Column [Good Bye Mr. YOKOI Gunpei!]

【コラム】

さようなら横井軍平氏

1997 高沢秀人


去る1997年10月4日、元任天堂開発一部部長の横井軍平氏が交通事故で亡くなられた。
氏は今日の任天堂を築いた大立役者の一人であり、ゲームウォッチやゲームボーイ、ラブテスターなどの製作者として知られている。ゲームボーイポケットの製作を最後に任天堂を退社し、自分の会社を設立してアミューズメント機器を中心とした新たな研究開発に取り組んでいた。
まだ57歳と死ぬには若く、まだまだこれから活躍が期待される人であり、まだまだ様々なバカなモノを作ってくれたであろう人なだけに、今回の不慮の死は非常に惜しまれる。
ちなみに遺作は、株式会社ヒロから発売された携帯用ミニゲーム「くねくねっちょ」である。

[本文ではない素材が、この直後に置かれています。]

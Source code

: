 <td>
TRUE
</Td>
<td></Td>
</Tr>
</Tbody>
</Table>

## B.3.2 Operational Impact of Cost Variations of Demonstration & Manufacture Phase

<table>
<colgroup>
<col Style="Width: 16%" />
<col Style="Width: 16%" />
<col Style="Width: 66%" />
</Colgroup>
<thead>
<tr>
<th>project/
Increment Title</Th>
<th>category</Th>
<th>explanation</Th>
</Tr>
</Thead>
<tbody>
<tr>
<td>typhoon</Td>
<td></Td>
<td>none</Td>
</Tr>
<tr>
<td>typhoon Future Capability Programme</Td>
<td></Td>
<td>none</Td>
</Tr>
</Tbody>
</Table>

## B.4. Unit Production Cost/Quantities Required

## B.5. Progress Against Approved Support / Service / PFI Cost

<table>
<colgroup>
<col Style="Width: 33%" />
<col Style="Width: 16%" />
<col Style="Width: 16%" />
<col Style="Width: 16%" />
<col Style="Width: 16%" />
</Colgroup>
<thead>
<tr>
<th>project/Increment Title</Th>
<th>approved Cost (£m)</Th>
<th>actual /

世間が32ビット・64ビット…と、マシンの高機能化に走り始めた中、遊びとは本来そういうものではない、求められているのは「新しい面白さ」だと、新たな感覚を追求したゲームマシン「バーチャルボーイ」を製作するが失敗。いろいろと批判を受けたであろうが、ポケモンがFFZより売れていることを考えれば、その考え方自体は決して間違ってはいなかったと言える。「据え置き型の3Dマシン」という他の家庭用ゲームマシンと同じ土俵に立ってしまったのが間違いだったのではないだろうか。
私は個人的には、アウトドア系のGショックみたいな時計・温度計・湿度計・気圧計・磁石・ラジオ・GPSなどがついたゲームボーイのニューモデルのようなものを出して欲しかった。
外部の情報をゲームに取り入れることで、今までにないたくさんの新しい面白さを作り出すことができるはずなのだ(それに登山にゲームボーイ持っていくなんて、カッコイイではないか)。

生涯に渡ってヘンなものを作り続けた横井軍平氏。
ゲームウォッチやゲームボーイでさんざん遊ばせていただいたことに感謝しつつ、
横井氏のご冥福を、心からお祈りしたい。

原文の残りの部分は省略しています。